[[ Material provided, beginning ]]

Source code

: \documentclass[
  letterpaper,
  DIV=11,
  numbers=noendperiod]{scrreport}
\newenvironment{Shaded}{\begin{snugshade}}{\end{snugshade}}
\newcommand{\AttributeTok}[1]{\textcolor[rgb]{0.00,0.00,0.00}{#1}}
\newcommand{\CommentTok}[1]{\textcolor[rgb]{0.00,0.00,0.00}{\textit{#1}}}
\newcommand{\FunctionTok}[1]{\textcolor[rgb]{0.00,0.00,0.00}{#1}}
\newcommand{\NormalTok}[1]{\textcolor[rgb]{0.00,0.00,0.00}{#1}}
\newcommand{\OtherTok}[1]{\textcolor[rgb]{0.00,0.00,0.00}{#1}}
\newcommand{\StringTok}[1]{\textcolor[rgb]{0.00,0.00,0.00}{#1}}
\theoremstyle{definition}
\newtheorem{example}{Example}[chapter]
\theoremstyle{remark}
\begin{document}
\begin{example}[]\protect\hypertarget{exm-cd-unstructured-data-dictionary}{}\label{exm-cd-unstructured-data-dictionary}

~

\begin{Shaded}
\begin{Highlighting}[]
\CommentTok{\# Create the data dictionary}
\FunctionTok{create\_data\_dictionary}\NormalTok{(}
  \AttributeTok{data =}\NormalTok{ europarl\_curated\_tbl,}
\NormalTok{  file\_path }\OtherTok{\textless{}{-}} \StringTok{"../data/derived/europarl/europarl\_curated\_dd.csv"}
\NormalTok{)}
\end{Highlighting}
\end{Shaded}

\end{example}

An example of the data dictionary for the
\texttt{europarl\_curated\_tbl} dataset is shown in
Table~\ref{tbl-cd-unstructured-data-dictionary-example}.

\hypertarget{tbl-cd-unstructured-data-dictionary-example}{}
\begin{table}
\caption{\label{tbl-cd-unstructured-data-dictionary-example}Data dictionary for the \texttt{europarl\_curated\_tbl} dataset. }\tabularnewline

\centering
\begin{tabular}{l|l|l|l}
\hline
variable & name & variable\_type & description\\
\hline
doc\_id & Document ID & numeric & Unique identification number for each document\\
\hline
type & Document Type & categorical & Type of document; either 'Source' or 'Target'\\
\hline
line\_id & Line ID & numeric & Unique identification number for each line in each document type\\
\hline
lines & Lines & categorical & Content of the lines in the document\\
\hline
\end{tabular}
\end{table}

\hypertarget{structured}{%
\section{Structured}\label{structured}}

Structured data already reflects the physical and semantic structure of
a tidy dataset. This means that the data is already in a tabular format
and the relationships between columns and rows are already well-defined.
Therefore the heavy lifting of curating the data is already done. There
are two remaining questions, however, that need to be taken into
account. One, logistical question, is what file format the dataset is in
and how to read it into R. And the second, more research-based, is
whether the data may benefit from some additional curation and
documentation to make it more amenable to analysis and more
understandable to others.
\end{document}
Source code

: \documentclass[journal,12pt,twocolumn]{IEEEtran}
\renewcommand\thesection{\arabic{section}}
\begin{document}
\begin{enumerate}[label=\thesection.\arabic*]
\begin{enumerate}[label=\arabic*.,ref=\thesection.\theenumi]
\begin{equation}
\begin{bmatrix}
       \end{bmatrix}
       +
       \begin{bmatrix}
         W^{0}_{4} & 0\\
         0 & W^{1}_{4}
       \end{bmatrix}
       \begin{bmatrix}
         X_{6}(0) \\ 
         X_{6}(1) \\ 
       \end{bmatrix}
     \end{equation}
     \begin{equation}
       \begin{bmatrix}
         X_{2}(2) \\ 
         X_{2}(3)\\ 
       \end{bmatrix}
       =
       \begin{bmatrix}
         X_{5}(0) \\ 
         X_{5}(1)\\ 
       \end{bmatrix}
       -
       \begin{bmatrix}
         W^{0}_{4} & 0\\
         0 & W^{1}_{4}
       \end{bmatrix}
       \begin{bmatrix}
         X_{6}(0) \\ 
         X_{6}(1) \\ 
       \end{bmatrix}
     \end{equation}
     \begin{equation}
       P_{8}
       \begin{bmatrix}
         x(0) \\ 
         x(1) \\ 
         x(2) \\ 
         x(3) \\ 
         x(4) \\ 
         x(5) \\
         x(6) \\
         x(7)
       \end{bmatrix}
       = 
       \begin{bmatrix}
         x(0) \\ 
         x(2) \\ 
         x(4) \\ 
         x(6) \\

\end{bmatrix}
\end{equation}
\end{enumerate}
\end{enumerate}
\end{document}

[[ Material provided, end ]]

→ **Try it**
Your answer must be the complete listing, repeated exactly.

→ **Answer section**
Source code

: \documentclass[
  letterpaper,
  DIV=11,
  numbers=noendperiod]{scrreport}
\newenvironment{Shaded}{\begin{snugshade}}{\end{snugshade}}
\newcommand{\AttributeTok}[1]{\textcolor[rgb]{0.00,0.00,0.00}{#1}}
\newcommand{\CommentTok}[1]{\textcolor[rgb]{0.00,0.00,0.00}{\textit{#1}}}
\newcommand{\FunctionTok}[1]{\textcolor[rgb]{0.00,0.00,0.00}{#1}}
\newcommand{\NormalTok}[1]{\textcolor[rgb]{0.00,0.00,0.00}{#1}}
\newcommand{\OtherTok}[1]{\textcolor[rgb]{0.00,0.00,0.00}{#1}}
\newcommand{\StringTok}[1]{\textcolor[rgb]{0.00,0.00,0.00}{#1}}
\theoremstyle{definition}
\newtheorem{example}{Example}[chapter]
\theoremstyle{remark}
\begin{document}
\begin{example}[]\protect\hypertarget{exm-cd-unstructured-data-dictionary}{}\label{exm-cd-unstructured-data-dictionary}

~

\begin{Shaded}
\begin{Highlighting}[]
\CommentTok{\# Create the data dictionary}
\FunctionTok{create\_data\_dictionary}\NormalTok{(}
  \AttributeTok{data =}\NormalTok{ europarl\_curated\_tbl,}
\NormalTok{  file\_path }\OtherTok{\textless{}{-}} \StringTok{"../data/derived/europarl/europarl\_curated\_dd.csv"}
\NormalTok{)}
\end{Highlighting}
\end{Shaded}

\end{example}

An example of the data dictionary for the
\texttt{europarl\_curated\_tbl} dataset is shown in
Table~\ref{tbl-cd-unstructured-data-dictionary-example}.

\hypertarget{tbl-cd-unstructured-data-dictionary-example}{}
\begin{table}
\caption{\label{tbl-cd-unstructured-data-dictionary-example}Data dictionary for the \texttt{europarl\_curated\_tbl} dataset. }\tabularnewline

\centering
\begin{tabular}{l|l|l|l}
\hline
variable & name & variable\_type & description\\
\hline
doc\_id & Document ID & numeric & Unique identification number for each document\\
\hline
type & Document Type & categorical & Type of document; either 'Source' or 'Target'\\
\hline
line\_id & Line ID & numeric & Unique identification number for each line in each document type\\
\hline
lines & Lines & categorical & Content of the lines in the document\\
\hline
\end{tabular}
\end{table}

\hypertarget{structured}{%
\section{Structured}\label{structured}}

Structured data already reflects the physical and semantic structure of
a tidy dataset. This means that the data is already in a tabular format
and the relationships between columns and rows are already well-defined.
Therefore the heavy lifting of curating the data is already done. There
are two remaining questions, however, that need to be taken into
account. One, logistical question, is what file format the dataset is in
and how to read it into R. And the second, more research-based, is
whether the data may benefit from some additional curation and
documentation to make it more amenable to analysis and more
understandable to others.
\end{document}
Source code

: \documentclass[journal,12pt,twocolumn]{IEEEtran}
\renewcommand\thesection{\arabic{section}}
\begin{document}
\begin{enumerate}[label=\thesection.\arabic*]
\begin{enumerate}[label=\arabic*.,ref=\thesection.\theenumi]
\begin{equation}
\begin{bmatrix}
       \end{bmatrix}
       +
       \begin{bmatrix}
         W^{0}_{4} & 0\\
         0 & W^{1}_{4}
       \end{bmatrix}
       \begin{bmatrix}
         X_{6}(0) \\ 
         X_{6}(1) \\ 
       \end{bmatrix}
     \end{equation}
     \begin{equation}
       \begin{bmatrix}
         X_{2}(2) \\ 
         X_{2}(3)\\ 
       \end{bmatrix}
       =
       \begin{bmatrix}
         X_{5}(0) \\ 
         X_{5}(1)\\ 
       \end{bmatrix}
       -
       \begin{bmatrix}
         W^{0}_{4} & 0\\
         0 & W^{1}_{4}
       \end{bmatrix}
       \begin{bmatrix}
         X_{6}(0) \\ 
         X_{6}(1) \\ 
       \end{bmatrix}
     \end{equation}
     \begin{equation}
       P_{8}
       \begin{bmatrix}
         x(0) \\ 
         x(1) \\ 
         x(2) \\ 
         x(3) \\ 
         x(4) \\ 
         x(5) \\
         x(6) \\
         x(7)
       \end{bmatrix}
       = 
       \begin{bmatrix}
         x(0) \\ 
         x(2) \\ 
         x(4) \\ 
         x(6) \\

\end{bmatrix}
\end{equation}
\end{enumerate}
\end{enumerate}
\end{document}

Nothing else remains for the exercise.